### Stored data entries
....................

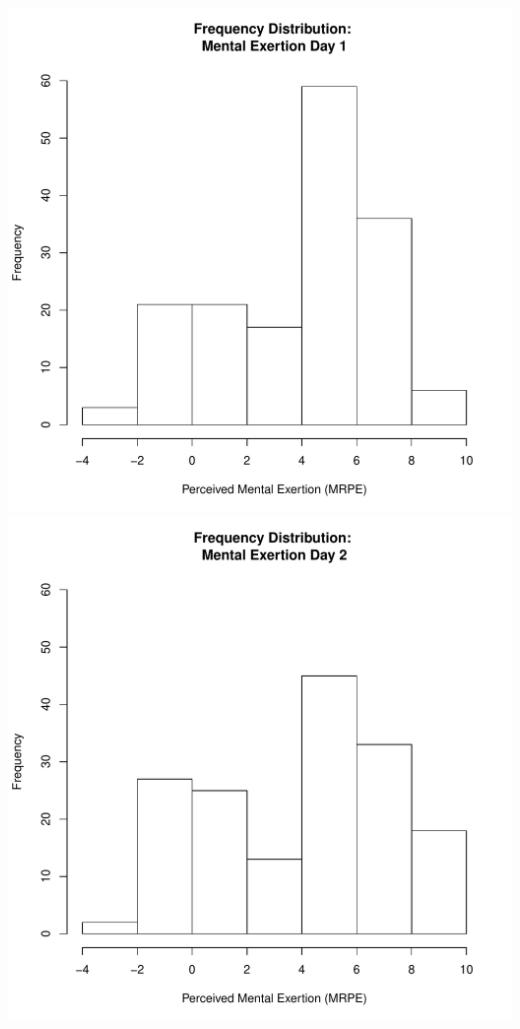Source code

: \documentclass[12pt]{report}
\begin{document}
\clearpage
\includegraphics[scale =.4]{../images/distMentalDay1.pdf}
\includegraphics[scale =.4]{../images/distMentalDay2.pdf}
\end{document}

....................

### REQUIRED ACTION
Please give the number of lines in the data above that hold "images", and write nothing else.

### RESPONSE TO THIS TASK
2